Records from a data collection:

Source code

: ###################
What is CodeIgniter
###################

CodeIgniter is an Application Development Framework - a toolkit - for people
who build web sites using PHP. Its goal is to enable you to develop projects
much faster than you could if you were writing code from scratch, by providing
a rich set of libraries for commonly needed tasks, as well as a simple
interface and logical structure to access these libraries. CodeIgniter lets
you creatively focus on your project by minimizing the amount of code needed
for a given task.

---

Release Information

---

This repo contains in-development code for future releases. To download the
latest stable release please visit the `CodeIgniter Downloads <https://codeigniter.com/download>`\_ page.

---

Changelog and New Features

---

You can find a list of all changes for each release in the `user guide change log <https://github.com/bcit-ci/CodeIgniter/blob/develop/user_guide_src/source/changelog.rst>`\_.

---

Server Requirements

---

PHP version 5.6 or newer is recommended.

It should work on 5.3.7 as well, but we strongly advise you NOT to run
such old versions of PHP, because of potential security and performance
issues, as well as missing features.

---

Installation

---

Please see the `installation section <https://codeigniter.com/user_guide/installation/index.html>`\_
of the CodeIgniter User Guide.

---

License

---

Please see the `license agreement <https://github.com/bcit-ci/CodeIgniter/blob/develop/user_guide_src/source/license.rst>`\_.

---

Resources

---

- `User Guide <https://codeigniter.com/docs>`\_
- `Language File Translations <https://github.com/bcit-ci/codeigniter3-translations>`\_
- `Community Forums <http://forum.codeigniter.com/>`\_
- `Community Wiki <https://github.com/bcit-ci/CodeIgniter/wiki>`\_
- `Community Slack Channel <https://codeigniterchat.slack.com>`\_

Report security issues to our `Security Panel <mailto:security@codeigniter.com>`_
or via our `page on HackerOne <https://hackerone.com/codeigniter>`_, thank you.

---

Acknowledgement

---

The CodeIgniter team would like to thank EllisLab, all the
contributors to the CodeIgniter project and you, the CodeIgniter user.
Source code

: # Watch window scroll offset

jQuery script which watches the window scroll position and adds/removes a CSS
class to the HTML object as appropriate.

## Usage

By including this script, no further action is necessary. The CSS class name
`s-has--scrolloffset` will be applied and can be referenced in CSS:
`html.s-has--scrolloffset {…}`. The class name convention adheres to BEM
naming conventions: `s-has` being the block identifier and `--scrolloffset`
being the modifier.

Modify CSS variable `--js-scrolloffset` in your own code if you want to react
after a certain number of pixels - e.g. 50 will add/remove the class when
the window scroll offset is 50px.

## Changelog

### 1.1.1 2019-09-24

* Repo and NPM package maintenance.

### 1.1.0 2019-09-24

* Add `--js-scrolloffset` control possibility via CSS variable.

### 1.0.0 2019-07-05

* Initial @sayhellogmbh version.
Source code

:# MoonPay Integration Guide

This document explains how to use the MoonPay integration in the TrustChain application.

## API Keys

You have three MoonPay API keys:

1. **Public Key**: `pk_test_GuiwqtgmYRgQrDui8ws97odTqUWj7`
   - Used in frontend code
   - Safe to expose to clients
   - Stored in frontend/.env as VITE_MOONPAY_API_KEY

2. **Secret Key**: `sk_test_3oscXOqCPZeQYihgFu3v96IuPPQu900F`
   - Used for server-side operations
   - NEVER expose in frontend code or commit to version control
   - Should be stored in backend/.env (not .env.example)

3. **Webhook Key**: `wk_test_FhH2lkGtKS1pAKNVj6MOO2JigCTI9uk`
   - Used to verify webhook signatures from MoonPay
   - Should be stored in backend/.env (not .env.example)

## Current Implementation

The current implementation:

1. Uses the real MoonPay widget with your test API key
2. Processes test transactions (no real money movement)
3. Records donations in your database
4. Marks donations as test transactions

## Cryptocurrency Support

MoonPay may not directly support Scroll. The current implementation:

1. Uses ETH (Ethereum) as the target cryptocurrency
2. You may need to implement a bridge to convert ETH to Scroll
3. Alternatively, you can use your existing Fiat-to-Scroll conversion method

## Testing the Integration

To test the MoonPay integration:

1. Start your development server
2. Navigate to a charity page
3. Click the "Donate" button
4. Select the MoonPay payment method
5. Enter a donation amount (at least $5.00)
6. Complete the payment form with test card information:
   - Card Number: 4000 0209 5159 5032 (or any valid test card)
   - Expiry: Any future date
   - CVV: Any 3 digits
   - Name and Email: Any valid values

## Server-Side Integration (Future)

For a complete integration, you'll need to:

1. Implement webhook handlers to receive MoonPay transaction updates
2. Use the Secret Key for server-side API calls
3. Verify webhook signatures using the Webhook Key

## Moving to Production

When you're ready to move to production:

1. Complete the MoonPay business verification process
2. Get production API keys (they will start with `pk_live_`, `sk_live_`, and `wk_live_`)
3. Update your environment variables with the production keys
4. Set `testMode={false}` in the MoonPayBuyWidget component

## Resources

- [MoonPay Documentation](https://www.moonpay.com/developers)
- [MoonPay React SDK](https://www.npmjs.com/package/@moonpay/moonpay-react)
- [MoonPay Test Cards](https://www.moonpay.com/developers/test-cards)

**Task goal**. Copy range, inclusive: the line holding "3. Click the" to the line holding "2. Get production". Reproduce exactly those lines of the records above and no others.

**Answer area**.
3. Click the "Donate" button
4. Select the MoonPay payment method
5. Enter a donation amount (at least $5.00)
6. Complete the payment form with test card information:
   - Card Number: 4000 0209 5159 5032 (or any valid test card)
   - Expiry: Any future date
   - CVV: Any 3 digits
   - Name and Email: Any valid values

## Server-Side Integration (Future)

For a complete integration, you'll need to:

1. Implement webhook handlers to receive MoonPay transaction updates
2. Use the Secret Key for server-side API calls
3. Verify webhook signatures using the Webhook Key

## Moving to Production

When you're ready to move to production:

1. Complete the MoonPay business verification process
2. Get production API keys (they will start with `pk_live_`, `sk_live_`, and `wk_live_`)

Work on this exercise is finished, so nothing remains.